I suggest that useful results might stem from the organization of faculty workshops in which participants, working in pairs, come prepared with a response to something like the following assignment:

(a) Select from within your area of expertise a unit of subject matter (or a laboratory experiment) with which you are thoroughly familiar and study of which, you believe, will help a student attain a particular intellectual goal or insight or that will serve to exercise a particular reasoning process. (The unit should be as short as possible, but it should have a significant goal and not end up as a triviality.)

(b) State the goals or insights that you discern.

(c) Describe the essence of the unit of subject matter; that is, indicate how it provides a path toward the goal or insight.

(d) List the various abstract reasoning capacities that the student must already possess, or must be helped to develop, in order to deal properly with the subject matter and not have to resort to memorization. (The basis for this analysis might be the list provided earlier in this chapter or an appropriately modified or augmented list.)
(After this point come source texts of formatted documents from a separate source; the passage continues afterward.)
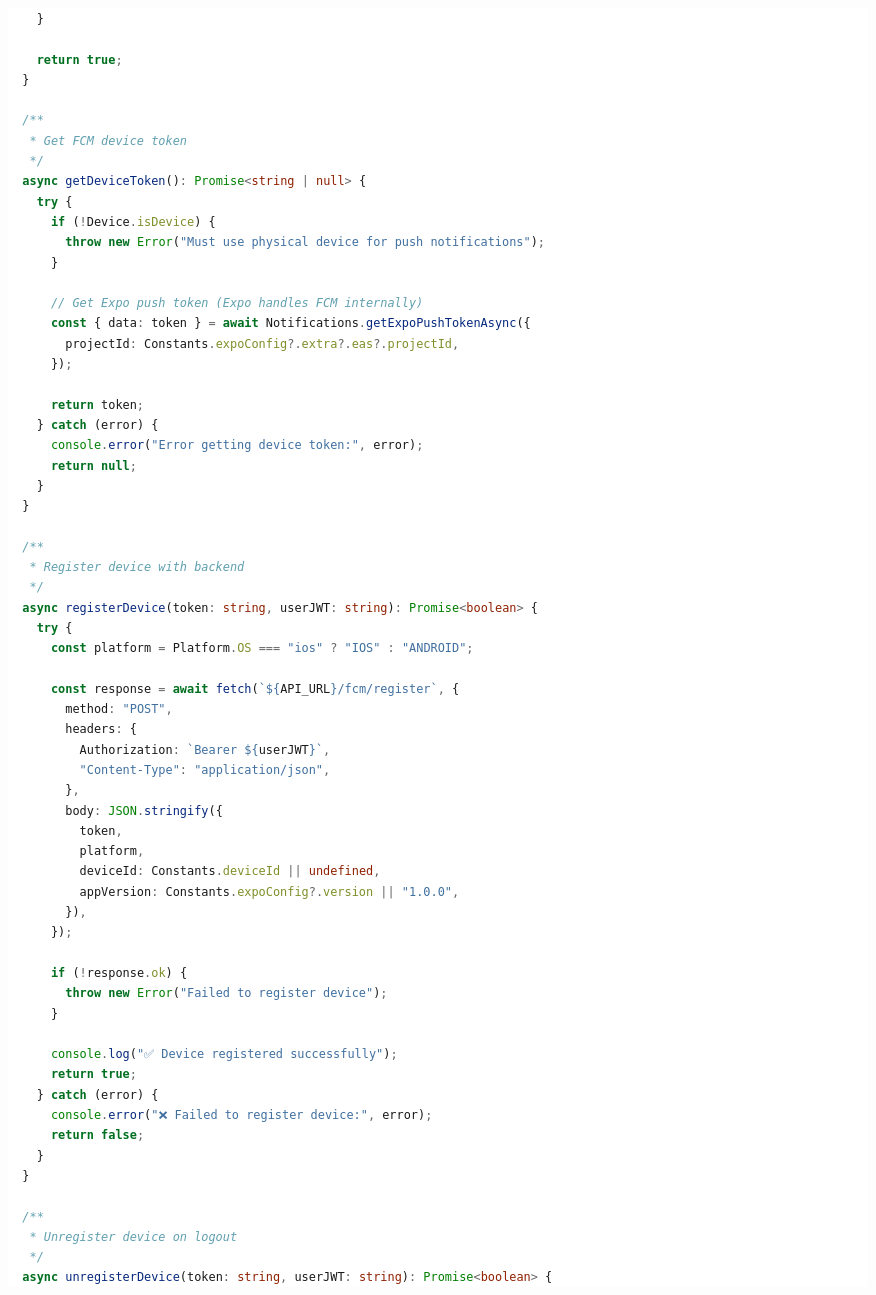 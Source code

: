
 ```typescript
    }

    return true;
  }

  /**
   * Get FCM device token
   */
  async getDeviceToken(): Promise<string | null> {
    try {
      if (!Device.isDevice) {
        throw new Error("Must use physical device for push notifications");
      }

      // Get Expo push token (Expo handles FCM internally)
      const { data: token } = await Notifications.getExpoPushTokenAsync({
        projectId: Constants.expoConfig?.extra?.eas?.projectId,
      });

      return token;
    } catch (error) {
      console.error("Error getting device token:", error);
      return null;
    }
  }

  /**
   * Register device with backend
   */
  async registerDevice(token: string, userJWT: string): Promise<boolean> {
    try {
      const platform = Platform.OS === "ios" ? "IOS" : "ANDROID";

      const response = await fetch(`${API_URL}/fcm/register`, {
        method: "POST",
        headers: {
          Authorization: `Bearer ${userJWT}`,
          "Content-Type": "application/json",
        },
        body: JSON.stringify({
          token,
          platform,
          deviceId: Constants.deviceId || undefined,
          appVersion: Constants.expoConfig?.version || "1.0.0",
        }),
      });

      if (!response.ok) {
        throw new Error("Failed to register device");
      }

      console.log("✅ Device registered successfully");
      return true;
    } catch (error) {
      console.error("❌ Failed to register device:", error);
      return false;
    }
  }

  /**
   * Unregister device on logout
   */
  async unregisterDevice(token: string, userJWT: string): Promise<boolean> {
```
(e) Indicate the kind of help you might provide students who encounter difficulty penetrating the material (e.g., questions that help point up significant issues, or clarify concepts, or focus on assumptions that are likely to be overlooked).

(f) Indicate what writing you might ask the students to do in connection with the unit and how you would test for final mastery or understanding.
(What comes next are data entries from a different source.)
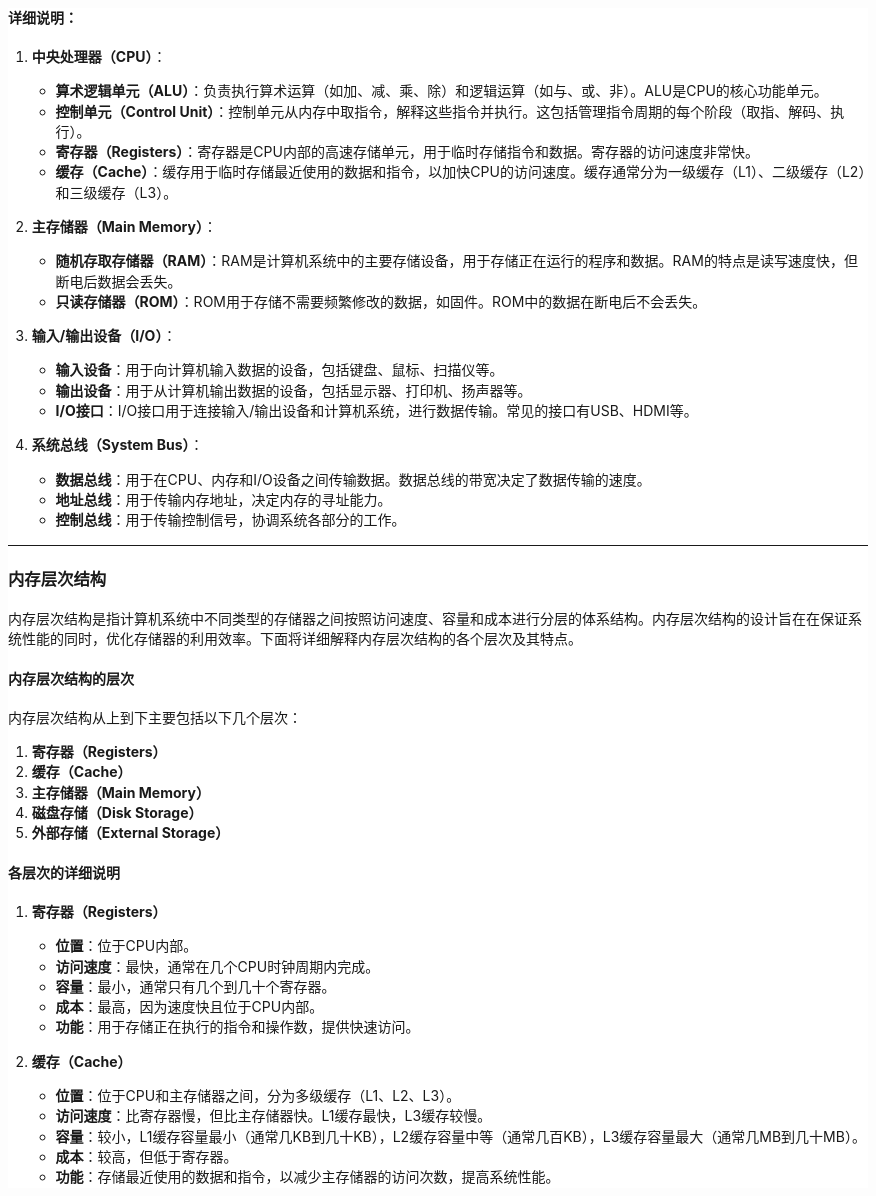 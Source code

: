 #### 详细说明：

1. **中央处理器（CPU）**：
   - **算术逻辑单元（ALU）**：负责执行算术运算（如加、减、乘、除）和逻辑运算（如与、或、非）。ALU是CPU的核心功能单元。
   - **控制单元（Control Unit）**：控制单元从内存中取指令，解释这些指令并执行。这包括管理指令周期的每个阶段（取指、解码、执行）。
   - **寄存器（Registers）**：寄存器是CPU内部的高速存储单元，用于临时存储指令和数据。寄存器的访问速度非常快。
   - **缓存（Cache）**：缓存用于临时存储最近使用的数据和指令，以加快CPU的访问速度。缓存通常分为一级缓存（L1）、二级缓存（L2）和三级缓存（L3）。

2. **主存储器（Main Memory）**：
   - **随机存取存储器（RAM）**：RAM是计算机系统中的主要存储设备，用于存储正在运行的程序和数据。RAM的特点是读写速度快，但断电后数据会丢失。
   - **只读存储器（ROM）**：ROM用于存储不需要频繁修改的数据，如固件。ROM中的数据在断电后不会丢失。

3. **输入/输出设备（I/O）**：
   - **输入设备**：用于向计算机输入数据的设备，包括键盘、鼠标、扫描仪等。
   - **输出设备**：用于从计算机输出数据的设备，包括显示器、打印机、扬声器等。
   - **I/O接口**：I/O接口用于连接输入/输出设备和计算机系统，进行数据传输。常见的接口有USB、HDMI等。

4. **系统总线（System Bus）**：
   - **数据总线**：用于在CPU、内存和I/O设备之间传输数据。数据总线的带宽决定了数据传输的速度。
   - **地址总线**：用于传输内存地址，决定内存的寻址能力。
   - **控制总线**：用于传输控制信号，协调系统各部分的工作。

---

### 内存层次结构

内存层次结构是指计算机系统中不同类型的存储器之间按照访问速度、容量和成本进行分层的体系结构。内存层次结构的设计旨在在保证系统性能的同时，优化存储器的利用效率。下面将详细解释内存层次结构的各个层次及其特点。

#### 内存层次结构的层次

内存层次结构从上到下主要包括以下几个层次：

1. **寄存器（Registers）**
2. **缓存（Cache）**
3. **主存储器（Main Memory）**
4. **磁盘存储（Disk Storage）**
5. **外部存储（External Storage）**

#### 各层次的详细说明

1. **寄存器（Registers）**
   - **位置**：位于CPU内部。
   - **访问速度**：最快，通常在几个CPU时钟周期内完成。
   - **容量**：最小，通常只有几个到几十个寄存器。
   - **成本**：最高，因为速度快且位于CPU内部。
   - **功能**：用于存储正在执行的指令和操作数，提供快速访问。

2. **缓存（Cache）**
   - **位置**：位于CPU和主存储器之间，分为多级缓存（L1、L2、L3）。
   - **访问速度**：比寄存器慢，但比主存储器快。L1缓存最快，L3缓存较慢。
   - **容量**：较小，L1缓存容量最小（通常几KB到几十KB），L2缓存容量中等（通常几百KB），L3缓存容量最大（通常几MB到几十MB）。
   - **成本**：较高，但低于寄存器。
   - **功能**：存储最近使用的数据和指令，以减少主存储器的访问次数，提高系统性能。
(g) Indicate how you would lead the students to stand back, become conscious of the patterns of thinking and reasoning in which they had engaged, and, if possible, connect this experience with experiences they have had in other courses.

I imagine the workshop as bringing together pairs of individuals from the same and different disciplines. Each pair would present their analysis for discussion and comment by the entire group. There need be no "expert" or "authority" directing the proceedings. I would like to think that faculty members seriously interested in the intellectual development of their students would find such an exercise interesting and stimulating. They would become more conscious of commonalities across disciplinary lines while defining real differences more precisely. The necessity of presenting the essence of a specific intellectual exercise to colleagues in other disciplines would help minimize the use of jargon and would sharpen awareness of how units of subject matter can be utilized. And finally, the whole enterprise would help cultivate an instructional climate in which students clearly perceived that they were being helped to develop their own capacities for critical thinking.